Toiletry Needs: Just as Important as Food and Water in Times of Disaster


In preparation for a large-scale disaster, many people have already stocked up on drinking water, food, and other necessities, such as battery chargers and camping stoves, in case the electricity and water supply become cut off.  But what about toilets? Compared to other emergency necessities, less than 20% of people already have an emergency portable toilet.
It may be difficult to talk about in daily conversation, but going to the toilet is just as important as eating and drinking. Hesitating to go the bathroom can lead to dehydration and heatstroke, as you refrain from drinking too much water to reduce the number of times you need to have to relieve yourself.
According to a survey conducted by Japan Toilet Labo., 39% of respondents felt the need to go to the toilet within 3 hours and 34% within 6 hours of the onset of a disaster.  This rose to 92% within 12 hours with most people responding that they couldn’t last more than around half a day without using the toilet. 
On the other hand, how quickly will toilets be supplied in a disaster? Using a major earthquake as an example, let's take a look at a diagram that summarizes what kind of toilets will be needed over time. (From the Ministry of Land, Infrastructure, Transport, and Tourism's "Guidelines for the Development and Operation of Manhole Toilets" (March 2021))
Emergency toilets, such as temporary toilets and vehicle-mounted toilets provided by national and local government, take time for each organization to procure and transport to the affected areas. At the time of the Great East Japan Earthquake, 34% of evacuation centers received temporary toilets within 3 days and 17% within a week.

Although there is a lot of progress being made in providing push-type support, provision of emergency toilets will still take at the least 24 hours, or up to three days depending on the scale of the disaster. Regular temporary toilets and manhole toilets that have been deployed in advance will be available at evacuation centers, but they will be few in number, and if they are the type that requires pumping, they will quickly become unusable. In other words, if you need to go to the toilet in the immediate aftermath of a disaster, sanitation support from the government will very likely be unavailable. 

When thinking about your toiletry needs in the event of a disaster, you should be prepared to make your own provisions. It is necessary to have at least three days' worth, and preferably a week's worth, of portable toilets or simple toilets stocked by each person. Portable toilets are toilet bags that can be placed over Western-style toilets at home. There are many types, including those with absorbent sheets and coagulants. A simple toilet is a small carriable toilet that can be used when a toilet bowl is not available. There are types that can be used by covering the toilet bag of a portable toilet, and others that are mechanical. Some mechanical toilets cannot be used unless electricity is available, so be careful.
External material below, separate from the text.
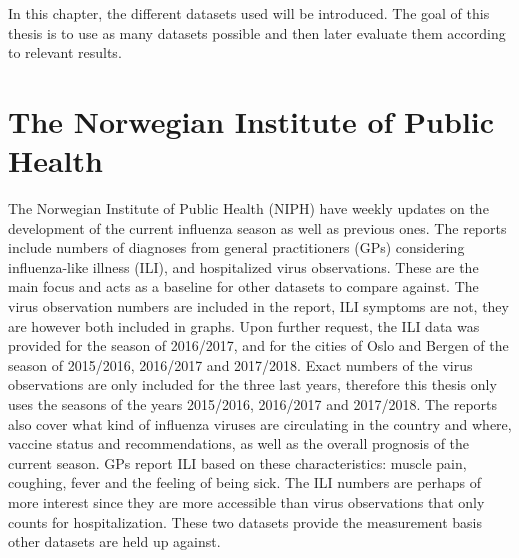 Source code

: In this chapter, the different datasets used will be introduced. The goal of this thesis is to use as many datasets possible and then later evaluate them according to relevant results.

\section{The Norwegian Institute of Public Health}
The Norwegian Institute of Public Health (NIPH) have weekly updates\cite{fhi} on the development of the current influenza season as well as previous ones. The reports include numbers of diagnoses from general practitioners (GPs) considering influenza-like illness (ILI), and hospitalized virus observations. These are the main focus and acts as a baseline for other datasets to compare against. The virus observation numbers are included in the report, ILI symptoms are not, they are however both included in graphs. Upon further request, the ILI data was provided for the season of 2016/2017, and for the cities of Oslo and Bergen of the season of 2015/2016, 2016/2017 and 2017/2018. Exact numbers of the virus observations are only included for the three last years, therefore this thesis only uses the seasons of the years 2015/2016, 2016/2017 and 2017/2018. The reports also cover what kind of influenza viruses are circulating in the country and where, vaccine status and recommendations, as well as the overall prognosis of the current season. GPs report ILI based on these characteristics: muscle pain, coughing, fever and the feeling of being sick. The ILI numbers are perhaps of more interest since they are more accessible than virus observations that only counts for hospitalization. These two datasets provide the measurement basis other datasets are held up against.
According to the Japan Toilet Association, the number of times an adult should go to the toilet a day is about 5 times. For a family of four, for example, a three-day supply would be 5 times x 4 people x 3 days, or 60 times, and a weekly supply would be 5 times x 4 people x 7 days, or 140 times. (5 times x 4 people x 7 days) 140 times. It may seem like a lot, but some emergency toilet products come in compact boxes and can be stored for a long time, so it is a good idea to stock up in advance.

Earthquakes are not the only cause of problems with drains and sewers and related sanitation issues. In the event of large-scale flooding, drainage problems may persist for a long time. Some of you may be thinking of evacuating your homes due to concerns about infectious diseases. Along with water, food, and charging devices, you should also prepare an emergency toilet.